报告题目: Spontaneous Facial Activity Analysis by Modeling and Exploiting Comprehensive Interactions in Human Communication
报告人：Yan Tong, associate professor, University of South Carolina
Driven by recent advances in human-centered computing, there is an increasing need for accurate and reliable characterization of the facial behavior displayed by users of a system. Recognizing spontaneous facial activity is challenged by subtle and complex facial deformation, frequent head movements, versatile temporal dynamics of facial action, especially when they are accompanied by speech. In spite of the progress on posed facial display and under controlled image acquisition, these challenges signiﬁcantly impede spontaneous facial action recognition in practical applications. The major reason is that the information is extracted from a single source, i.e., the visual channel, as in the current practice. A strong motivation exists for ﬁnding a new scheme that can make the best use of all available sources of information such as audio and visual cues, as natural human communication does. Instead of solely improving visual observations, we seek to capture the global context of human perception of facial behavior in a probabilistic manner and to systematically combine the captured knowledge to achieve a robust and accurate understanding of facial activity.
In this talk, we will first present a novel approach that recognizes speech-related facial action units (AUs) exclusively from audio signals based on the fact that facial activities are highly correlated with voice during speech. Specifically, dynamic and physiological relationships between AUs and phonemes are modeled through a continuous time Bayesian network (CTBN). Then, we will present a novel audiovisual fusion framework, which employs a dynamic Bayesian network (DBN) to explicitly model the semantic and dynamic physiological relationships between AUs and phonemes as well as measurement uncertainty. Experiments on a pilot audiovisual dataset have demonstrated that the proposed methods yield signiﬁcant improvement in recognizing speech-related AUs compared to the state-of-the-art visual-based methods. Drastic improvement has been achieved for those AUs, which are activated at low intensities or “invisible” in the visual channel. Furthermore, the proposed methods yield more impressive recognition performance on the challenging subset, where the visual-based approaches suffer significantly.

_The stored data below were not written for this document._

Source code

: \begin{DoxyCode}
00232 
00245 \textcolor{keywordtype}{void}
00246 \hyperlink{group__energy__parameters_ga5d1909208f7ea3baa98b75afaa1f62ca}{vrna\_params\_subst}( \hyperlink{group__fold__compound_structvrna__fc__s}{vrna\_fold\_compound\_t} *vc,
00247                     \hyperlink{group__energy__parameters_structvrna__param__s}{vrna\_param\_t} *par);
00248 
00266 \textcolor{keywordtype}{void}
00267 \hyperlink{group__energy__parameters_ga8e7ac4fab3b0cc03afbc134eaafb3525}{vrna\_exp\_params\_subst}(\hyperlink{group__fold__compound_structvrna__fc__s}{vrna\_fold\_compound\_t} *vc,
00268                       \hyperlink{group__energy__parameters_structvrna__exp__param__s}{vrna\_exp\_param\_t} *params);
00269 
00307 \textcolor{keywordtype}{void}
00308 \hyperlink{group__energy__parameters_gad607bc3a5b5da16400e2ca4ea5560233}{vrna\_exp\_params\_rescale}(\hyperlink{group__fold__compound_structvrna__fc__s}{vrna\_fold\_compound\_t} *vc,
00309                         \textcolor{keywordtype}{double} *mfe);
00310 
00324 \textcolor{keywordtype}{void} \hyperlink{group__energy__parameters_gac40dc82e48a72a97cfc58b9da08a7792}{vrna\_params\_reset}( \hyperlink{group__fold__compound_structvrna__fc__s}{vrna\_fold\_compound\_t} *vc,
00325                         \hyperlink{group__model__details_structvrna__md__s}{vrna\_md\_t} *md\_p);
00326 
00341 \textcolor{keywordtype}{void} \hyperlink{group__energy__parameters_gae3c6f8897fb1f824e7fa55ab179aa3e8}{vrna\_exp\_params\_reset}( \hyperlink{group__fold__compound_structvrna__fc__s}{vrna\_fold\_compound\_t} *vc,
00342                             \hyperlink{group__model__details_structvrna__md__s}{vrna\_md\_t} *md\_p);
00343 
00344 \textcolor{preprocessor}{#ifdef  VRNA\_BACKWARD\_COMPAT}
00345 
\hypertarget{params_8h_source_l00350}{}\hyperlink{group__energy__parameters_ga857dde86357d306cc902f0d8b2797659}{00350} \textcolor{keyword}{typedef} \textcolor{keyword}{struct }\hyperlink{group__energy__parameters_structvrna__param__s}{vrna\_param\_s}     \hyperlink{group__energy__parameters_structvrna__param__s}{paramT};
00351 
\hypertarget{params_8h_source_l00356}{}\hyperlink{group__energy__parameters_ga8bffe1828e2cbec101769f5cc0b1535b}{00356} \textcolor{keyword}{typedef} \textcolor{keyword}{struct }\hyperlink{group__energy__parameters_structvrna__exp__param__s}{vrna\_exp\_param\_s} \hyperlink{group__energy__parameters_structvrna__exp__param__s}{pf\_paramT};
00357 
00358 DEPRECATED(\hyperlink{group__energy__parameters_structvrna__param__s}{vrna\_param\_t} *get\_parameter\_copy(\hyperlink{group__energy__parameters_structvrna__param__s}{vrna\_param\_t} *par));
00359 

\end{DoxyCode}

Yan Tong received her BS degree in Testing Technology & Instrumentation from Zhejiang University in 1997, and a Ph.D. degree in Electrical Engineering from Rensselaer Polytechnic Institute, Troy, New York, in 2007. She is currently an associate professor in the Department of Computer Science and Engineering, University of South Carolina, Columbia, SC, USA. From 2008 to 2010, she was a research scientist in the Visualization and Computer Vision Lab of GE Global Research, Niskayuna, NY. Her research interests include computer vision, machine learning, and human computer interaction. She was a Program Co-Chair of the 12th IEEE Conference on Automatic Face and Gesture Recognition (FG 2017) and served as a conference organizer, an area chair, and a program committee member for a number of premier international conferences. She has received several prestigious awards such as USC Breakthrough Star in 2014 and NSF CAREER award in 2012.